Ping on this cleanup.
It does not change the behavior for ld output.
  
Fangrui Song June 28, 2022, 8:22 p.m. UTC | #8
On 2022-06-10, Fangrui Song wrote:
>On 2022-06-01, Fangrui Song wrote:
>>On 2022-06-01, Florian Weimer wrote:
>>>* Fangrui Song:
>>>
>>>>>Based on first principles, I think we should do the following:
>>>>>
>>>>>* If we have a version to look up (via a DT_VERNEED binding or dlvsym),
>>>>>and the target is versioned as well, a full match means equality of
>>>>>symbol name and version.  The hidden/default flag and the version
>>>>>index do not matter.
>>>>
>>>>Yes, the intuitive case.
>>>>
>>>>>* If we have a version to lookup up, but no version information in the
>>>>>target, we match only the name.  This is necessary so that
>>>>>interposition of e.g. malloc without a version works.
>>>>
>>>>Yes. Sanitizers work this way: they are unversioned but can intercept
>>>>*@GLIBC_* functions.
>>>
>>>They break symbol versioning due to this, so I'm not sure if they are a
>>>good example.
>>
>>The behavior is natural to me: the behavior when DT_VERSYM is absent
>>matches the intention of the index 1/2 special rule when DT_VERSYM is present.
>>
>>On the other hand, without the rule, an interceptor needs a glibc style version
>>script to intercept functions like malloc.  This would make the interceptor
>>cumbersome.  Also, if programs get newer malloc versions (because glibc updated malloc behavior),
>>the interceptor would have to keep adding new versioned definitions.
>>
>>>>>dlvsym should
>>>>>match symbol binding here and pick up the unversioned definition as
>>>>>well.
>>>>
>>>>Yes if the object does not have DT_VERSYM:
>>>>dlvsym(RTLD_DEFAULT, "foo", "v1") pick up unversioned foo if the object
>>>>does not have DT_VERSYM.
>>>>
>>>>>Without interposition, the non-dlvsym cannot happen because we
>>>>>have a version coverage check in elf/dl-version.c that should have
>>>>>detected that the soname lacks the required version information.
>>>>
>>>>?
>>>
>>>Needed versions contain a soname (vn_file), and we check that the shared
>>>object with that soname provides all the needed versions.  This is how
>>>we detect applications that run on too-old glibc even if lazy binding is
>>>active.
>>
>>Yeah, this matches my understanding.
>>
>>>>>* For symbol binding during relocation, a version-less lookup may need
>>>>>to find a versioned definition.  This was initially implemented so
>>>>>that glibc 2.1 could introduce symbol versioning without rebuilding
>>>>>the world.  (We have plenty of GLIBC_2.0 symbols, but glibc 2.0 did
>>>>>not have symbol versioning.)  It has subsequently been used by other
>>>>>libraries.  In this case, we should pick the symbol with the lowest
>>>>>version index and a matching name.  The hidden/default version index
>>>>>flag does not matter.  We need to pick the lowest version even if it
>>>>>is no longer the default.  This ensures that old binaries do not pick
>>>>>up a newer definition, changing behavior.
>>>>
>>>>Right. The index is either 1 (VER_NDX_GLOBAL; ld ensures VER_NDX_GLOBAL
>>>>is the only version attached to the symbol name) or 2.
>>>
>>>I believe this not to be true.  For example,
>>>sched_setaffinity@GLIBC_2.3.3 is the lowest version (with index 6, but
>>>that might vary from build to build), not sched_setaffinity@GLIBC_2.2.5.

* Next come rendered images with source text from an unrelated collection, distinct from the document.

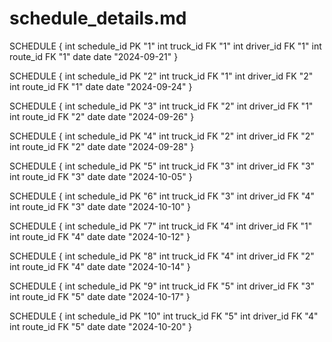 # schedule_details.md

SCHEDULE { 
    int schedule_id PK "1" 
    int truck_id FK "1" 
    int driver_id FK "1" 
    int route_id FK "1" 
    date date "2024-09-21" 
}

SCHEDULE { 
    int schedule_id PK "2" 
    int truck_id FK "1" 
    int driver_id FK "2" 
    int route_id FK "1" 
    date date "2024-09-24" 
}

SCHEDULE { 
    int schedule_id PK "3" 
    int truck_id FK "2" 
    int driver_id FK "1" 
    int route_id FK "2" 
    date date "2024-09-26" 
}

SCHEDULE { 
    int schedule_id PK "4" 
    int truck_id FK "2" 
    int driver_id FK "2" 
    int route_id FK "2" 
    date date "2024-09-28" 
}

SCHEDULE { 
    int schedule_id PK "5" 
    int truck_id FK "3" 
    int driver_id FK "3" 
    int route_id FK "3" 
    date date "2024-10-05" 
}

SCHEDULE { 
    int schedule_id PK "6" 
    int truck_id FK "3" 
    int driver_id FK "4" 
    int route_id FK "3" 
    date date "2024-10-10" 
}

SCHEDULE { 
    int schedule_id PK "7" 
    int truck_id FK "4" 
    int driver_id FK "1" 
    int route_id FK "4" 
    date date "2024-10-12" 
}

SCHEDULE { 
    int schedule_id PK "8" 
    int truck_id FK "4" 
    int driver_id FK "2" 
    int route_id FK "4" 
    date date "2024-10-14" 
}

SCHEDULE { 
    int schedule_id PK "9" 
    int truck_id FK "5" 
    int driver_id FK "3" 
    int route_id FK "5" 
    date date "2024-10-17" 
}

SCHEDULE { 
    int schedule_id PK "10" 
    int truck_id FK "5" 
    int driver_id FK "4" 
    int route_id FK "5" 
    date date "2024-10-20" 
}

>>>I think we should still bind to that if an object contains an
>>>unversioned undefined symbol reference to sched_setaffinity.
>>
>>The current behavior is that an unversioned sched_setaffinity from
>>relocation does not bind to sched_setaffinity@GLIBC_2.3.3 (index > 2).
>>
>>I think the idea is that when a DSO becomes versioned, all definitions
>>should be assigned VER_NDX_GLOBAL (1) or index 2.  Definitions from newer
>>versions do not count.
>>
>>cat > ./a.c <<'eof'
>>#include <stdio.h>
>>int foo(int a);
>>int main(void) { printf("%d\n", foo(0)); }
>>eof
>>echo 'int foo(int a) { return -1; }' > ./b0.c
>>echo 'int foo_v1(int a) { return 1; } asm(".symver foo_v1, foo@v1, remove");' > ./b.c
>>echo 'va {}; v1 {}; v2 {};' > ./b.ver
>>sed 's/^        /\t/' > ./Makefile <<'eof'
>>.MAKE.MODE := meta curdirOk=1
>>CFLAGS = -fpic -g
>>
>>a: a.o b0.so b.so
>>       $(CC) -Wl,--no-as-needed a.o b0.so -ldl -Wl,-rpath=$$PWD -o $@
>>
>>b0.so: b0.o
>>       $(CC) $> -shared -Wl,--soname=b.so -o $@
>>
>>b.so: b.o
>>       $(CC) $> -shared -Wl,--soname=b.so,--version-script=b.ver -o $@
>>
>>clean:
>>       rm -f a *.so *.o *.meta
>>eof
>>
>>Run `bmake; ./a` => `./a: symbol lookup error: ./a: undefined symbol: foo`
>>
>>If va and v1 are swapped in b.ver, foo from a will be able to bind to foo@v1 in b.so.
>>
>>Loosen the rule will unlikely break any users, but seems unnecessary to me
>>and does not help with the (necessary) inconsistency among reloc/dlsym/dlvsym.
>>
>>>>>* For symbol lookup with dlsym (without a version), we need to find a
>>>>>versioned definition.  The use case for that is mainly FFI bindings
>>>>>(e.g., Python ctypes), where programmers generally do not specify
>>>>>version information.  We decided that we would want the latest version
>>>>>in this case.
>>>>
>>>>Correction: the default version, instead of the latest version.
>>>>
>>>>If somehow there are foo@@v2 and foo@v3, dlsym(RTLD_DEFAULT, "foo")
>>>>picks up foo@@v2.
>>>
>>>If there is no default version, I think we need to pick the latest
>>>version, instead of failing the lookup.
>>
>>I prefer the current rtld behavior: it matches ld behavior.
>>
>>In ld, an unversioned reference foo can be resolved by either foo or foo@@v2.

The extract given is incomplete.